Trading Chart Patterns

The psychology of markets can be identified by looking at specific patterns in price. The theme is not new and technical analyst’s have been trading the markets successfully for decades picking reoccurring patterns that identify what the crowd is doing. Early examples include the ballroom dancer Nicholas Darvas who was made famous for his development of the Darvas Box used to trade stocks breaking from a consolidation zone, and Ralph Elliot who is renowned for developing Elliot Wave Theory that aims to identify the stages of market cycles. These are true market theorists who developed ground breaking principles that we all now have the benefit of applying.


 



In the stock watch reports, we aim to identify trading opportunities in the market using technically based chart patterns. Now, I certainly don’t proclaim technical analysis to be the Holy Grail however it does provide another tool to improve the probability of a successful outcome.
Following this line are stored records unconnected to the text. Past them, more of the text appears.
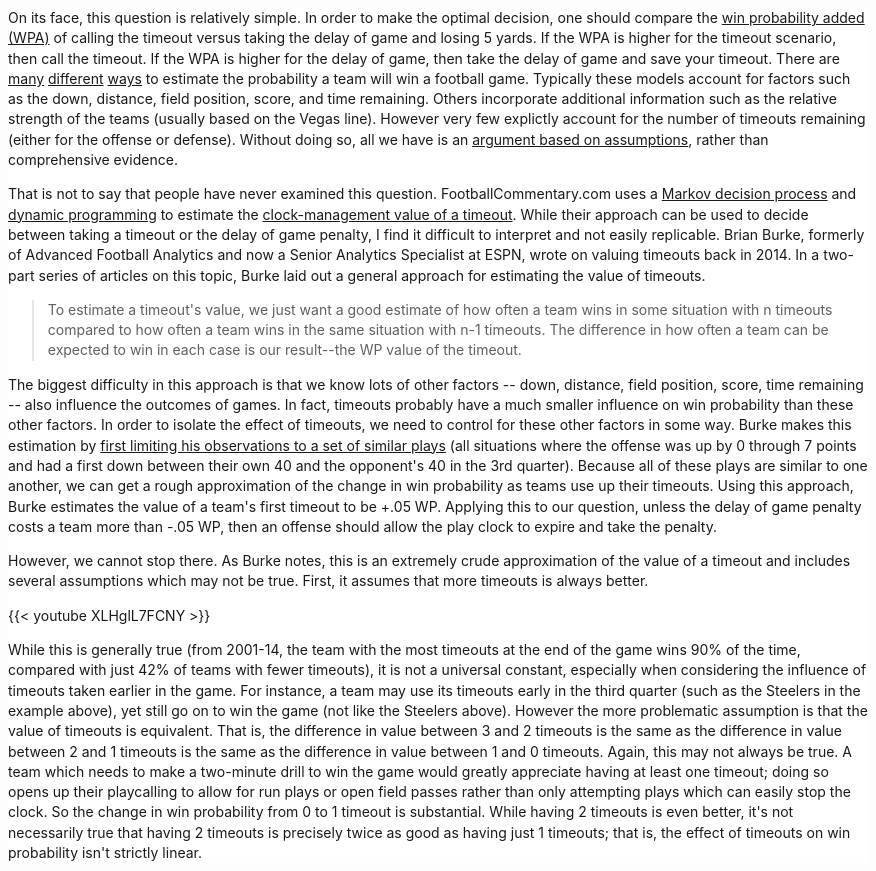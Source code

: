 On its face, this question is relatively simple. In order to make the optimal decision, one should compare the [win probability added (WPA)](http://www.advancedfootballanalytics.com/index.php/home/stats/stats-explained/win-probability-and-wpa) of calling the timeout versus taking the delay of game and losing 5 yards. If the WPA is higher for the timeout scenario, then call the timeout. If the WPA is higher for the delay of game, then take the delay of game and save your timeout. There are [many](http://www.pro-football-reference.com/about/win_prob.htm) [different](http://thespread.us/building-a-win-probability-model-part-1.html) [ways](http://www.nytimes.com/2015/10/02/upshot/a-better-4th-down-bot-giving-analysis-before-the-play.html?_r=0) to estimate the probability a team will win a football game. Typically these models account for factors such as the down, distance, field position, score, and time remaining. Others incorporate additional information such as the relative strength of the teams (usually based on the Vegas line). However very few explictly account for the number of timeouts remaining (either for the offense or defense). Without doing so, all we have is an [argument based on assumptions](http://thesportsquotient.com/editors-pick-nfl/2013/1/29/the-value-of-an-nfl-timeout), rather than comprehensive evidence.

That is not to say that people have never examined this question. FootballCommentary.com uses a [Markov decision process](https://en.wikipedia.org/wiki/Markov_decision_process) and [dynamic programming](https://en.wikipedia.org/wiki/Dynamic_programming) to estimate the [clock-management value of a timeout](http://www.footballcommentary.com/timeouts.htm). While their approach can be used to decide between taking a timeout or the delay of game penalty, I find it difficult to interpret and not easily replicable. Brian Burke, formerly of Advanced Football Analytics and now a Senior Analytics Specialist at ESPN, wrote on valuing timeouts back in 2014. In a two-part series of articles on this topic, Burke laid out a general approach for estimating the value of timeouts.

> To estimate a timeout's value, we just want a good estimate of how often a team wins in some situation with n timeouts compared to how often a team wins in the same situation with n-1 timeouts. The difference in how often a team can be expected to win in each case is our result--the WP value of the timeout.

The biggest difficulty in this approach is that we know lots of other factors -- down, distance, field position, score, time remaining -- also influence the outcomes of games. In fact, timeouts probably have a much smaller influence on win probability than these other factors. In order to isolate the effect of timeouts, we need to control for these other factors in some way. Burke makes this estimation by [first limiting his observations to a set of similar plays](http://archive.advancedfootballanalytics.com/2014/01/the-value-of-timeout-first-approximation.html) (all situations where the offense was up by 0 through 7 points and had a first down between their own 40 and the opponent's 40 in the 3rd quarter). Because all of these plays are similar to one another, we can get a rough approximation of the change in win probability as teams use up their timeouts. Using this approach, Burke estimates the value of a team's first timeout to be +.05 WP. Applying this to our question, unless the delay of game penalty costs a team more than -.05 WP, then an offense should allow the play clock to expire and take the penalty.

However, we cannot stop there. As Burke notes, this is an extremely crude approximation of the value of a timeout and includes several assumptions which may not be true. First, it assumes that more timeouts is always better.

{{< youtube XLHglL7FCNY >}}

While this is generally true (from 2001-14, the team with the most timeouts at the end of the game wins 90% of the time, compared with just 42% of teams with fewer timeouts), it is not a universal constant, especially when considering the influence of timeouts taken earlier in the game. For instance, a team may use its timeouts early in the third quarter (such as the Steelers in the example above), yet still go on to win the game (not like the Steelers above). However the more problematic assumption is that the value of timeouts is equivalent. That is, the difference in value between 3 and 2 timeouts is the same as the difference in value between 2 and 1 timeouts is the same as the difference in value between 1 and 0 timeouts. Again, this may not always be true. A team which needs to make a two-minute drill to win the game would greatly appreciate having at least one timeout; doing so opens up their playcalling to allow for run plays or open field passes rather than only attempting plays which can easily stop the clock. So the change in win probability from 0 to 1 timeout is substantial. While having 2 timeouts is even better, it's not necessarily true that having 2 timeouts is precisely twice as good as having just 1 timeouts; that is, the effect of timeouts on win probability isn't strictly linear.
One chart pattern that has been popping up regularly in the reports is the ascending triangle pattern. This pattern aims to pick stocks in an uptrend that have taken a breather or paused for some reflection. It’s important that we understand the psychology behind a pattern to get in tune with the markets. An Ascending triangle is quite simple to understand but first let’s look at an example; Extract Resources (EXT) has been a favorite since we first spoke about it back on the 1st June this year.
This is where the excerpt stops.